Collected data
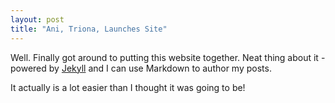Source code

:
 ```yaml
---
layout: post
title: "Ani, Triona, Launches Site"
---
```


Well. Finally got around to putting this website together. Neat thing about it - powered by [Jekyll](http://jekyllrb.com) and I can use Markdown to author my posts. 

It actually is a lot easier than I thought it was going to be!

Task statement → From the first line to the last, set down the records above exactly and skip the pictures.

Your solution →
Source code

:
 ```yaml
---
layout: post
title: "Ani, Triona, Launches Site"
---
```


Well. Finally got around to putting this website together. Neat thing about it - powered by [Jekyll](http://jekyllrb.com) and I can use Markdown to author my posts. 

It actually is a lot easier than I thought it was going to be!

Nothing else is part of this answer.